Extracted records

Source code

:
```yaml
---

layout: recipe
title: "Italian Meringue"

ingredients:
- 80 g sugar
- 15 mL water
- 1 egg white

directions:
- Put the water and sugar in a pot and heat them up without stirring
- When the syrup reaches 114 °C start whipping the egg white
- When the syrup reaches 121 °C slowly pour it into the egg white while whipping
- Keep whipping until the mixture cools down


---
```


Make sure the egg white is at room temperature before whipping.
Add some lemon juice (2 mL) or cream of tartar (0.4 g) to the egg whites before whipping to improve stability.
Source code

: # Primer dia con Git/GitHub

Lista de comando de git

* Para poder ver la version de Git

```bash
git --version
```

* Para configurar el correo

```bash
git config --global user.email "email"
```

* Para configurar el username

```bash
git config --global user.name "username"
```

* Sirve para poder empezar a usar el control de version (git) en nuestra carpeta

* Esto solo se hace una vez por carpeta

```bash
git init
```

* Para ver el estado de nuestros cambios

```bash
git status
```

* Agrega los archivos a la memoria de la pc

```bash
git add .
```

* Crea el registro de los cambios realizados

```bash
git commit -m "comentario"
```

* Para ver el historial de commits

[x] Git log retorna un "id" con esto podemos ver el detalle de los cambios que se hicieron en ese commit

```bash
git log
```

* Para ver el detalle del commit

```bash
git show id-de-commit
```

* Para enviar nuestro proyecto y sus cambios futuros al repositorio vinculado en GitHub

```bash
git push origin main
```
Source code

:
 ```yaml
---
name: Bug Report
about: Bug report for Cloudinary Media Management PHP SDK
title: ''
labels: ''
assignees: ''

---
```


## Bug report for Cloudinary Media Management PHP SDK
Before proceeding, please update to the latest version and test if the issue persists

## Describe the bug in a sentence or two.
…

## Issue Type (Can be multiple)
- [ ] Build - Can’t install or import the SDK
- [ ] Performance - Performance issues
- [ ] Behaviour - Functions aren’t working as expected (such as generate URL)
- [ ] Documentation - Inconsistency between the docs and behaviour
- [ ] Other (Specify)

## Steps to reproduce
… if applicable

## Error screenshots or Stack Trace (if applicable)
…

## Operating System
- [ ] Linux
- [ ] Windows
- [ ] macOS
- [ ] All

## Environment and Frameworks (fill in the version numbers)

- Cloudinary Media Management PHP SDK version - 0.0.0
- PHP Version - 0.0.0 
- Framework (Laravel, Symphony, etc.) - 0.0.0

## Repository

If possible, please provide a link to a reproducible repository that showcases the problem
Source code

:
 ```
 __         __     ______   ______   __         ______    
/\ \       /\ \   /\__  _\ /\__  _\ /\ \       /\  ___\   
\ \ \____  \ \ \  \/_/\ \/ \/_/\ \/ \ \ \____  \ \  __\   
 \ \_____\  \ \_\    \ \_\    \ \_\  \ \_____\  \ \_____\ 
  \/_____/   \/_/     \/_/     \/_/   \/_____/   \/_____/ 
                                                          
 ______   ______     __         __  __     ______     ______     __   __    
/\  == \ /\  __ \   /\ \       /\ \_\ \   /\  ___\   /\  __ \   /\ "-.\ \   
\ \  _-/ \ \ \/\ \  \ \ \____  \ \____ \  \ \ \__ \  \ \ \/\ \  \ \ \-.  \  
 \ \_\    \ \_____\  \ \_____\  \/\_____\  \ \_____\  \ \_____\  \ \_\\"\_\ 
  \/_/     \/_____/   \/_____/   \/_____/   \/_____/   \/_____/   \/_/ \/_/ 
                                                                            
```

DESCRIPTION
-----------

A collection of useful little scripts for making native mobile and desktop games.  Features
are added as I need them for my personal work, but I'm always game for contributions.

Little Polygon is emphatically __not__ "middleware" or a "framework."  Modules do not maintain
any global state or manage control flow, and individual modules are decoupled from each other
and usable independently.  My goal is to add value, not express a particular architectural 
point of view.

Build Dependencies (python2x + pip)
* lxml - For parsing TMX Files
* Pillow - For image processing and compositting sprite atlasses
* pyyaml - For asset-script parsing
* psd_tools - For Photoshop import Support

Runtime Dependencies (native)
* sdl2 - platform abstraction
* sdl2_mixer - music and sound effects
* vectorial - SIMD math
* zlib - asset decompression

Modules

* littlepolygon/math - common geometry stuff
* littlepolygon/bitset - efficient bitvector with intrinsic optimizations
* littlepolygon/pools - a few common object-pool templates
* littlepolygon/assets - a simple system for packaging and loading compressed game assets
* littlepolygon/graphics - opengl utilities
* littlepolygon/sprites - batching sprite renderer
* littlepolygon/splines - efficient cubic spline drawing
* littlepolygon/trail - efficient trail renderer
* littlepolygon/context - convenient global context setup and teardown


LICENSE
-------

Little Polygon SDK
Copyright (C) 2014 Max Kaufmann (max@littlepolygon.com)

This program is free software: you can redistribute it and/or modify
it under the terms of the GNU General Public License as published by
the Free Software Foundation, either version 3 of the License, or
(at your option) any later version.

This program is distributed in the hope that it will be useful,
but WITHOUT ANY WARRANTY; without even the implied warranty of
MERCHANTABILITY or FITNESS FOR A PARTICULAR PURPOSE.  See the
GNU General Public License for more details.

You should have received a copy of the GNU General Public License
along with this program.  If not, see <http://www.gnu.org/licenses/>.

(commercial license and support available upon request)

(Exercise)
Where does "parsing" appear in the records above? Copy each line that holds it.

(Expected answer)
* lxml - For parsing TMX Files
* pyyaml - For asset-script parsing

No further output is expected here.